Section reference: 2

Q6:

The Rules allow a licensed corporation to make certain elections in its calculation of liquid capital. Can the licensed corporation withdraw its election afterwards?

A:

Licensed corporations are bound by an election previously made under the Rules but they can apply in writing to the SFC for approval of the withdrawal of such election.  A licensed corporation should continue to follow its elections until such time as the SFC has approved their withdrawal.

Section reference: 58(5)(g) and 59

Q7:

What is the consequence of failure to maintain the financial resources required under the Rules?

A:

Under section 146(1) of the SFO, a licensed corporation which becomes aware of its inability to maintain or to ascertain whether it maintains, the amount of financial resources required of it under the Rules shall notify the SFC in writing as soon as practicable and immediately cease carrying on regulated activity otherwise than for the purpose of completing such transactions as the SFC may permit. However, the SFC may permit such licensed corporation to carry on business subject to any conditions it may impose.  If the licensed corporation fails to comply with the above, it will be subject to a fine or imprisonment.

Section reference: 146 SFO

B. Capital requirements

Q8:

Is there a full list of the minimum paid-up share capital amounts and the minimum required liquid capital amounts in the Rules?

A:

Yes, the details of the minimum amount of paid-up share capital amounts and required liquid capital for different types of regulated activities are set out in Schedule 1 of the Rules. This Schedule should be read in conjunction with the other provisions of the Rules, in particular sections 4, 5 and 6, in order to obtain a full picture of the application of these requirements.

Section reference: 2, 5, 6 & Sch 1

Q9:

What is the minimum paid up share capital requirement for a licensed corporation which is licensed for more than one type of regulated activity, say for Type 1 and Type 3?

A:

The minimum paid up share capital requirement for a licensed corporation which is licensed for more than one type of regulated activity is the highest of the minimum requirements that are applicable to the respective regulated activities for which it is licensed. In the example provided, the minimum paid up share capital requirement for Type 1 is $5 million whereas for Type 3 is $30 million. Therefore, a Type 1 cum Type 3 licensed corporation needs to maintain at least $30 million paid up share capital.

Section reference: 5 & Sch 1 Table 1

Q10:

What is the minimum liquid capital requirement for a licensed corporation which is licensed for more than one type of regulated activity, say for Type 1 and Type 2?

A:

The minimum liquid capital requirement for a licensed corporation which is licensed for more than one type of regulated activity is the highest of the minimum requirements that are applicable to the respective regulated activities for which it is licensed. In the example provided, the minimum paid up share capital requirements for both Type 1 and Type 2 are $3 million. Therefore, for a Type 1 cum Type 2 licensed corporation the minimum liquid capital requirement is $3 million.

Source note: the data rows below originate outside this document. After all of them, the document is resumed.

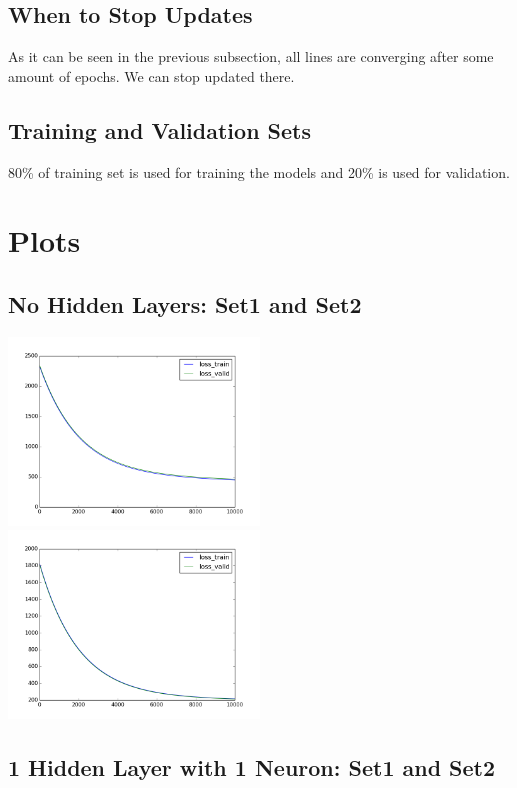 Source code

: \documentclass[conference]{IEEEtran}
\begin{document}
\subsection{When to Stop Updates}

As it can be seen in the previous subsection, all lines are converging after some amount of epochs. We can stop updated there.


\subsection{Training and Validation Sets}

80\% of training set is used for training the models and 20\% is used for validation.


\section{Plots}

\subsection{No Hidden Layers: Set1 and Set2}

\includegraphics[width=0.5\textwidth]{set1-[].png}
\includegraphics[width=0.5\textwidth]{set2-[].png}


\subsection{1 Hidden Layer with 1 Neuron: Set1 and Set2}
\end{document}
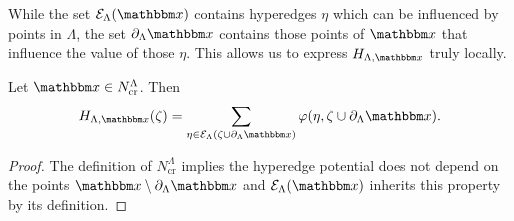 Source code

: While the set $\mathcal E_\Lambda(\x)$ contains hyperedges $\eta$ which can be influenced by points in $\Lambda$, the set $\partial_\Lambda \x$  contains those points of $\x$ that influence the value of those $\eta$. This allows us to express $H_{\Lambda,\x}$ truly locally.

\begin{proposition}\label{prop:Hcr}Let $\x\in N^\Lambda_\text{cr}$. Then 
	$$H_{\Lambda,\x}(\zeta) = \sum_{\eta \in \mathcal E_\Lambda(\zeta \cup \partial_\Lambda \x)} \varphi(\eta, \zeta \cup \partial_\Lambda \x).$$
\end{proposition}
\begin{proof} The definition of $N^\Lambda_\text{cr}$ implies the hyperedge potential does not depend on the points $\x \setminus \partial_\Lambda \x$ and $\mathcal E_\Lambda(\x)$ inherits this property by its definition.
\end{proof}




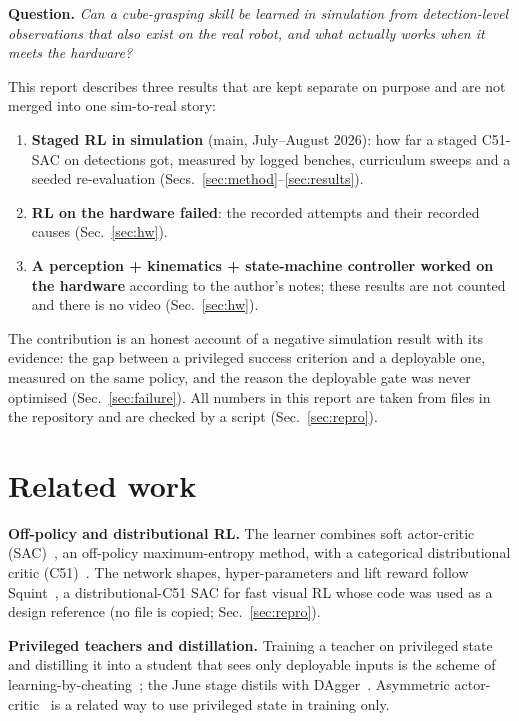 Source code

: \documentclass[conference,10pt]{IEEEtran}
\begin{document}
\textbf{Question.} \emph{Can a cube-grasping skill be learned in simulation from detection-level observations that
also exist on the real robot, and what actually works when it meets the hardware?}

This report describes three results that are kept separate on purpose and are not merged into one sim-to-real story:
\begin{enumerate}
\item \textbf{Staged RL in simulation} (main, July--August 2026): how far a staged C51-SAC on detections got, measured
  by logged benches, curriculum sweeps and a seeded re-evaluation (Secs.~\ref{sec:method}--\ref{sec:results}).
\item \textbf{RL on the hardware failed}: the recorded attempts and their recorded causes (Sec.~\ref{sec:hw}).
\item \textbf{A perception + kinematics + state-machine controller worked on the hardware} according to the author's
  notes; these results are not counted and there is no video (Sec.~\ref{sec:hw}).
\end{enumerate}
The contribution is an honest account of a negative simulation result with its evidence: the gap between a
privileged success criterion and a deployable one, measured on the same policy, and the reason the deployable gate was
never optimised (Sec.~\ref{sec:failure}). All numbers in this report are taken from files in the repository and are
checked by a script (Sec.~\ref{sec:repro}).

\section{Related work}\label{sec:related}
\textbf{Off-policy and distributional RL.} The learner combines soft actor-critic (SAC)~\cite{haarnoja2018sac}, an
off-policy maximum-entropy method, with a categorical distributional critic (C51)~\cite{bellemare2017c51}. The
network shapes, hyper-parameters and lift reward follow Squint~\cite{squint}, a distributional-C51 SAC for fast
visual RL whose code was used as a design reference (no file is copied; Sec.~\ref{sec:repro}).

\textbf{Privileged teachers and distillation.} Training a teacher on privileged state and distilling it into a student
that sees only deployable inputs is the scheme of learning-by-cheating~\cite{chen2019lbc}; the June stage distils with
DAgger~\cite{ross2011dagger}. Asymmetric actor-critic~\cite{pinto2018asymmetric} is a related way to use privileged
state in training only.
\end{document}
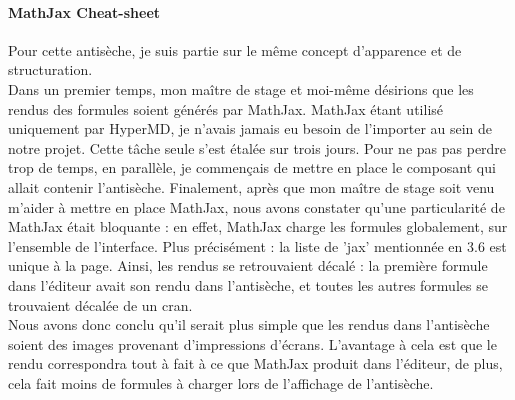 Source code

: \documentclass[12pt]{article}
\begin{document}
\paragraph{MathJax Cheat-sheet}
Pour cette antisèche, je suis partie sur le même concept d'apparence et de structuration.\\
Dans un premier temps, mon maître de stage et moi-même désirions que les rendus des formules soient générés par MathJax. MathJax étant utilisé uniquement par HyperMD, je n'avais jamais eu besoin de l'importer au sein de notre projet. Cette tâche seule s'est étalée sur trois jours. Pour ne pas pas perdre trop de temps, en parallèle, je commençais de mettre en place le composant qui allait contenir l'antisèche. Finalement, après que mon maître de stage soit venu m'aider à mettre en place MathJax, nous avons constater qu'une particularité de MathJax était bloquante : en effet, MathJax charge les formules globalement, sur l'ensemble de l'interface. Plus précisément : la liste de 'jax' mentionnée en 3.6 est unique à la page. Ainsi, les rendus se retrouvaient décalé : la première formule dans l'éditeur avait son rendu dans l'antisèche, et toutes les autres formules se trouvaient décalée de un cran.\\
Nous avons donc conclu qu'il serait plus simple que les rendus dans l'antisèche soient des images provenant d'impressions d'écrans. L'avantage à cela est que le rendu correspondra tout à fait à ce que MathJax produit dans l'éditeur, de plus, cela fait moins de formules à charger lors de l'affichage de l'antisèche.
\end{document}
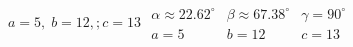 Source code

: { $a = 5, \; b = 12,; c = 13$ \label{thirdherons} \label{lastlawofcosines}}
{ $\begin{array}{lll}\alpha \approx 22.62^{\circ} & \beta \approx 67.38^{\circ} & \gamma = 90^{\circ} \\a = 5 & b = 12 & c = 13 \end{array}$}
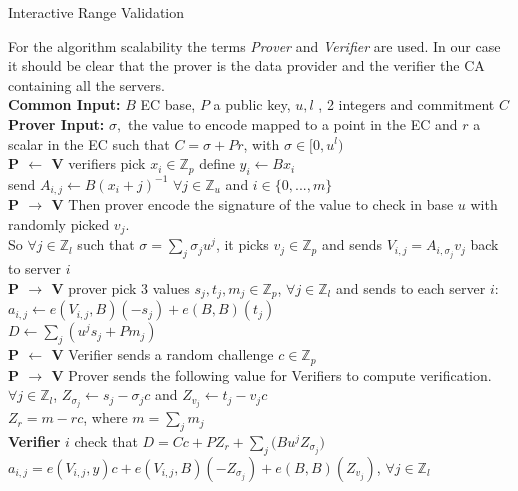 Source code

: \documentclass{article}
\begin{document}
\begin{algorithm}[H]
\caption{Interactive Range Validation}\label{euclid}
\begin{algorithmic}[1]

\State For the algorithm scalability the terms \textit{Prover} and \textit{Verifier} are used. In our case it should be clear that the prover is the data provider and the verifier the CA containing all the servers.\\
\State \textbf{Common Input:} $B$ EC base,  $P$ a public key, $ u, l$ , 2 integers and commitment $C$
\State \textbf{Prover Input:} 
$\sigma,$ the value to encode mapped to a point in the EC and $r$ a scalar in the EC such that $C = \sigma + Pr$, with $\sigma \in [0,u^l)$\\
\State  \textbf{P $\leftarrow$ V} verifiers pick $x_i \in \mathbb{Z}_p$ define $y_i \gets Bx_i$\\
send $A_{i,j} \gets B(x_i+j)^{-1}$ $ \forall j \in \mathbb{Z}_u$ and $ i \in \{0,...,m\}$\\
\State \textbf{P $\rightarrow$ V} Then prover encode the signature of the value to check in base $u$ with randomly picked $v_j$.\\
So $\forall j \in \mathbb{Z}_l $ such that $ \sigma = \sum_{j}{\sigma_j u^j}$, it picks $v_j \in \mathbb{Z}_p$ and sends $V_{i,j} = A_{i,\sigma_j}v_j$ back to server $i$\\
\State \textbf{P $\rightarrow$ V} prover pick 3 values $s_j,t_j,m_j \in \mathbb{Z}_p $, $\forall j \in \mathbb{Z}_l$ and sends to each server $i$:\\
$a_{i,j} \gets e(V_{i,j},B)(-s_j)+e(B,B)(t_j)$\\
$D \gets \sum_{j}{(u^j s_j + Pm_j)}$\\
\State \textbf{P $\leftarrow$ V} Verifier sends a random challenge $c \in \mathbb{Z}_p$\\
\State \textbf{P $\rightarrow$ V} Prover sends the following value for Verifiers to compute verification.\\
$ \forall j \in \mathbb{Z}_l$, $Z_{\sigma_j} \gets s_j-\sigma_j c$ and $Z_{v_j} \gets t_j-v_j c$\\
$Z_r = m -rc $, where $m = \sum_{j}{m_j}$\\
\State \textbf{Verifier} $i$ check that $D = Cc + PZ_r + \sum_{j}{(Bu^j Z_{\sigma_j}}) $\\
$a_{i,j} = e(V_{i,j},y)c + e(V_{i,j},B)(-Z_{\sigma_j}) + e(B,B)(Z_{v_j})$, $\forall j \in \mathbb{Z}_l$
\end{algorithmic}
\end{algorithm}
\end{document}
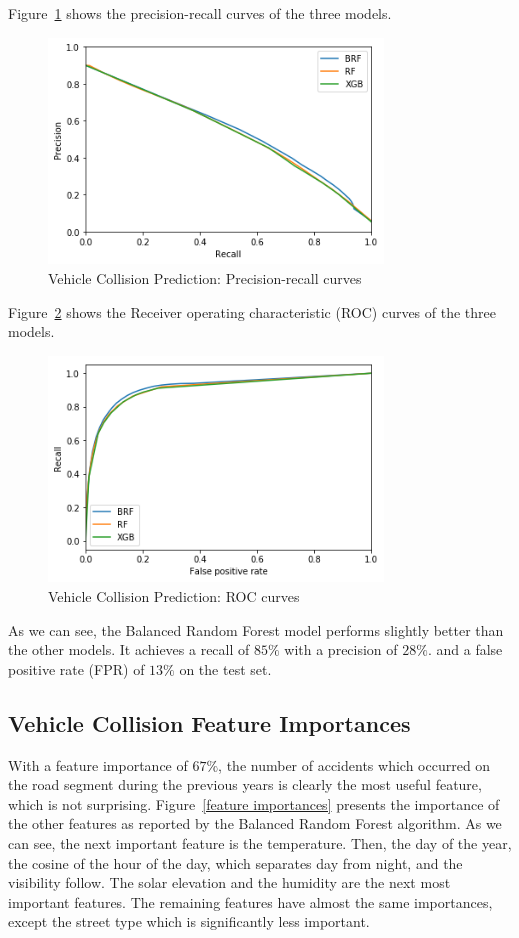 \documentclass[conference]{IEEEtran}
\begin{document}
Figure~\ref{fig:precision-recall} shows the precision-recall curves of the three models.

\begin{figure}[htbp]
\centerline{\includegraphics[height=6cm, keepaspectratio]{figures/pr.png}}
\caption{Vehicle Collision Prediction: Precision-recall curves}
\label{fig:precision-recall}
\end{figure}

Figure~\ref{fig:roc} shows the Receiver operating characteristic (ROC) curves of the three models.

\begin{figure}[htbp]
\centerline{\includegraphics[height=6cm, keepaspectratio]{figures/roc.png}}
\caption{Vehicle Collision Prediction: ROC curves}
\label{fig:roc}
\end{figure}

As we can see, the Balanced Random Forest model performs slightly better than the other models.
It achieves a recall of $85\%$ with a precision of $28\%$. and a false positive rate (FPR) of $13\%$ on the test set.

\subsection{Vehicle Collision Feature Importances}
With a
feature importance of $67\%$, the number of accidents which occurred on the
road segment during the previous years is clearly the most useful feature, which
is not surprising. Figure~\ref{feature importances} presents the
importance of the other features as reported by the Balanced Random Forest
algorithm. As we can see, the next important feature is the temperature. 
Then, the day of the year, the cosine of the hour of the day, which separates day from night,
and the visibility follow. The solar elevation and the humidity are the next most important features. The remaining features have almost the same importances, except the street type which
is significantly less important.
\end{document}

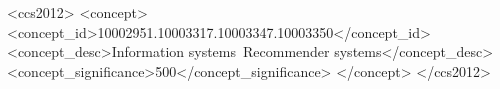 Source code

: \documentclass[sigconf]{acmart}
\begin{document}
\begin{CCSXML}
<ccs2012>
  <concept>
    <concept_id>10002951.10003317.10003347.10003350</concept_id>
    <concept_desc>Information systems~Recommender systems</concept_desc>
    <concept_significance>500</concept_significance>
    </concept>
</ccs2012>
\end{CCSXML}



\maketitle












\end{document}
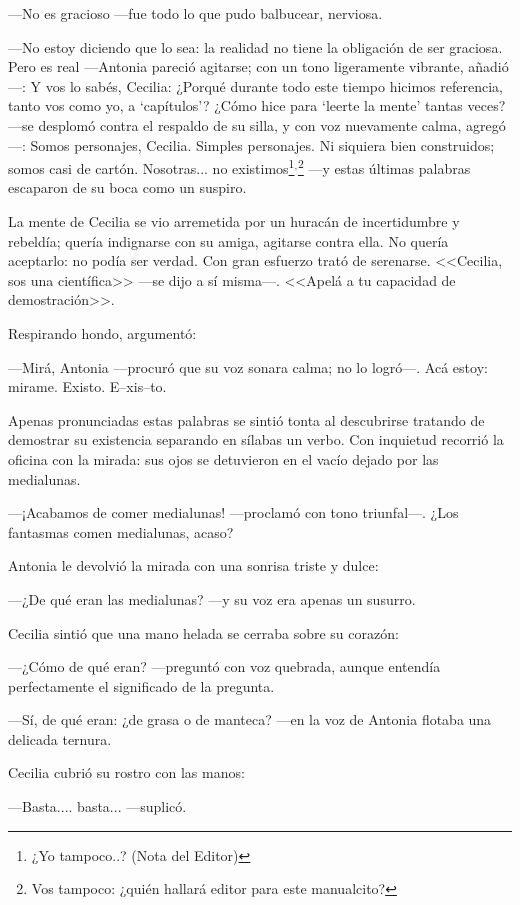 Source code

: ---No es gracioso ---fue todo lo que pudo balbucear, nerviosa.

---No estoy diciendo que lo sea: la realidad no tiene la obligación de
ser graciosa. Pero es real ---Antonia pareció agitarse; con un tono
ligeramente vibrante, añadió---: Y vos lo sabés, Cecilia: ¿Porqué
durante todo este tiempo hicimos referencia, tanto vos como yo, a
`capítulos'? ¿Cómo hice para `leerte la mente' tantas veces? ---se
desplomó contra el respaldo de su silla, y con voz nuevamente calma,
agregó---: Somos personajes, Cecilia. Simples personajes. Ni siquiera
bien construidos; somos casi de cartón. Nosotras... no
existimos\footnote{¿Yo tampoco..?  (Nota del Editor)}$^,$\footnote{Vos
  tampoco: ¿quién hallará editor para este manualcito?} ---y estas
últimas palabras escaparon de su boca como un suspiro.

La mente de Cecilia se vio arremetida por un huracán de incertidumbre
y rebeldía; quería indignarse con su amiga, agitarse contra ella. No
quería aceptarlo: no podía ser verdad. Con gran esfuerzo trató de
serenarse. <<Cecilia, sos una científica>> ---se dijo a sí
misma---. <<Apelá a tu capacidad de demostración>>.

Respirando hondo, argumentó:

---Mirá, Antonia ---procuró que su voz sonara calma; no lo
logró---. Acá estoy: mirame. Existo. E--xis--to.

Apenas pronunciadas estas palabras se sintió tonta al descubrirse
tratando de demostrar su existencia separando en sílabas un verbo. Con
inquietud recorrió la oficina con la mirada: sus ojos se detuvieron en
el vacío dejado por las medialunas.

---¡Acabamos de comer medialunas!  ---proclamó con tono
triun\-fal---. ¿Los fantasmas comen medialunas, acaso?

Antonia le devolvió la mirada con una sonrisa triste y dulce:

---¿De qué eran las medialunas? ---y su voz era apenas un susurro.

Cecilia sintió que una mano helada se cerraba sobre su corazón:

---¿Cómo de qué eran? ---preguntó con voz quebrada, aunque entendía
perfectamente el significado de la pregunta.

---Sí, de qué eran: ¿de grasa o de manteca? ---en la voz de Antonia
flotaba una delicada ternura.

Cecilia cubrió su rostro con las manos:

---Basta.... basta... ---suplicó.

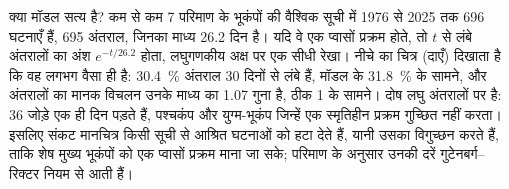 क्या मॉडल सत्य है? कम से कम 7 परिमाण के भूकंपों की वैश्विक सूची में 1976 से 2025 तक 696 घटनाएँ हैं,
695 अंतराल, जिनका माध्य 26.2 दिन है। यदि वे एक प्वासों प्रक्रम होते, तो
$t$ से लंबे अंतरालों का अंश $e^{-t/26.2}$ होता, लघुगणकीय अक्ष पर एक सीधी रेखा।
नीचे का चित्र (दाएँ) दिखाता है कि वह लगभग वैसा ही है: \qty{30.4}{\percent} अंतराल
30 दिनों से लंबे हैं, मॉडल के \qty{31.8}{\percent} के सामने, और अंतरालों का मानक विचलन
उनके माध्य का 1.07 गुना है, ठीक 1 के सामने। दोष लघु अंतरालों पर है: 36 जोड़े
एक ही दिन पड़ते हैं, पश्चकंप और युग्म-भूकंप जिन्हें एक स्मृतिहीन प्रक्रम गुच्छित नहीं करता। इसलिए संकट
मानचित्र किसी सूची से आश्रित घटनाओं को हटा देते हैं, यानी उसका विगुच्छन करते हैं, ताकि
शेष मुख्य भूकंपों को एक प्वासों प्रक्रम माना जा सके; परिमाण के अनुसार उनकी दरें
गुटेनबर्ग--रिक्टर नियम से आती हैं।

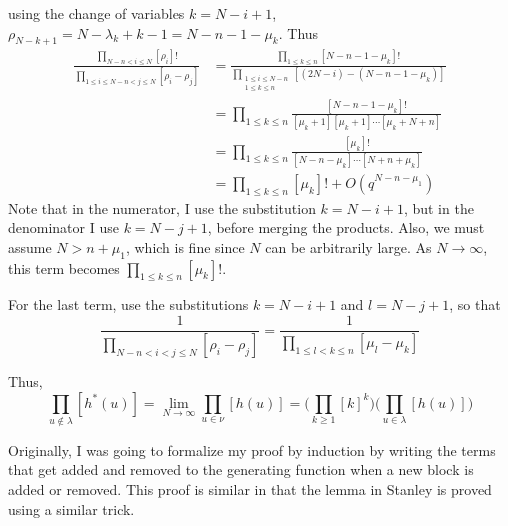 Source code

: \documentclass{amsart}
\theoremstyle{definition}
\begin{document}
using the change of variables $k = N - i + 1$, $\rho_{N-k+1} = N -
\lambda_k + k - 1 = N - n - 1 - \mu_k$.  Thus
\begin{align*}
  \frac{\displaystyle
    \prod_{N-n < i \leq N}[\rho_i]!
  }{\displaystyle
    \prod_{1 \leq i \leq N-n < j \leq N}[\rho_i-\rho_j]
  }
  &= \frac{ \displaystyle
    \prod_{1 \leq k \leq n} [N - n - 1 - \mu_k]!
  }{\displaystyle
    \prod_{\substack{1 \leq i \leq N-n \\ 1 \leq k \leq n}} [(2N-i) -
    (N-n-1-\mu_k)]
  } \\
  &= \prod_{1\leq k \leq n} \frac{
    [N-n-1-\mu_k]!
  }{
    [\mu_k+1][\mu_k+1]\cdots [\mu_k + N + n]
    } \\
  &= \prod_{1\leq k \leq n} \frac{[\mu_k]!}{[N-n-\mu_k]\cdots
    [N+n+\mu_k]} \\
  &= \prod_{1\leq k \leq n} [\mu_k]! + O(q^{N-n-\mu_1})
\end{align*}
Note that in the numerator, I use the substitution $k = N - i + 1$,
but in the denominator I use $k = N - j + 1$, before merging the
products.  Also, we must assume $N > n + \mu_1$, which is fine since
$N$ can be arbitrarily large.  As $N \to \infty$, this term becomes
$\prod_{1\leq k\leq n}[\mu_k]!$.

For the last term, use the substitutions $k = N - i + 1$ and $l = N -
j + 1$, so that
\[
  \frac{1}{\displaystyle\prod_{N-n<i<j\leq N}[\rho_i - \rho_j]} =
  \frac{1}{\displaystyle\prod_{1\leq l<k\leq n}
    [\mu_l - \mu_k]}
\]

Thus,
\[
  \prod_{u \notin \lambda} [h^*(u)] =
  \lim_{N\to\infty} \prod_{u \in \nu} [h(u)] =
  \Bigg(\prod_{k\geq 1}[k]^k\Bigg)\Bigg( \prod_{u \in \lambda} [h(u)]\Bigg)
\]

Originally, I was going to formalize my proof by induction by writing
the terms that get added and removed to the generating function when a
new block is added or removed.  This proof is similar in that the
lemma in Stanley is proved using a similar trick.
\end{document}
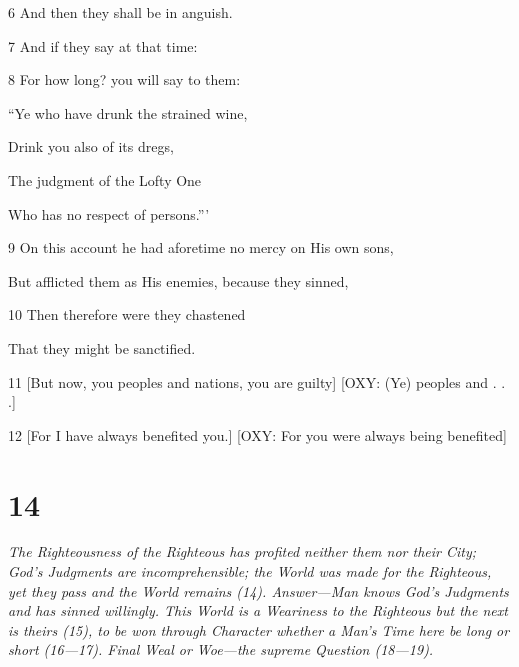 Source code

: \par 6 And then they shall be in anguish. 

\par 7 And if they say at that time:

\par 8 For how long? you will say to them:

\par “Ye who have drunk the strained wine,

\par Drink you also of its dregs,

\par The judgment of the Lofty One

\par Who has no respect of persons.”’

\par 9 On this account he had aforetime no mercy on His own sons,

\par But afflicted them as His enemies, because they sinned,

\par 10 Then therefore were they chastened

\par That they might be sanctified.

\par 11 [But now, you peoples and nations, you are guilty] [OXY: (Ye) peoples and . . .]

\par [Because you have always trodden down the earth,] [OXY: (Ye) have trodden down the earth]

\par [And used the creation unrighteously.] [OXY: And misused the created things in it.]

\par 12 [For I have always benefited you.] [OXY: For you were always being benefited]

\par [And you have always been ungrateful for the bene­ficence.] [OXY: But you were always ungrateful.]

\chapter{14}

\par \textit{The Righteousness of the Righteous has profited neither them nor their City; God's Judgments are incomprehensible; the World was made for the Righteous, yet they pass and the World remains (14). Answer—Man knows God's Judgments and has sinned willingly. This World is a Weariness to the Righteous but the next is theirs (15), to be won through Character whether a Man's Time here be long or short (16—17). Final Weal or Woe—the supreme Question (18—19).}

Section reference: 6 & Sch 1 Table 2

Q11:

Will advisers continue to be subject to a net tangible assets requirement under the Rules?

A:

It depends. Advisers will be required to comply with a paid-up share capital requirement (unless it is subject to the “specified licensing condition” namely, that it does not hold any client asset) and liquid capital requirement under the Rules. In order for advisers to prepare themselves for the change in the regulatory capital regime, the Rules provide them with a 6 month grace period until 1 October 2003. During the grace period, advisers shall continue to maintain net tangible assets of not less than $500,000.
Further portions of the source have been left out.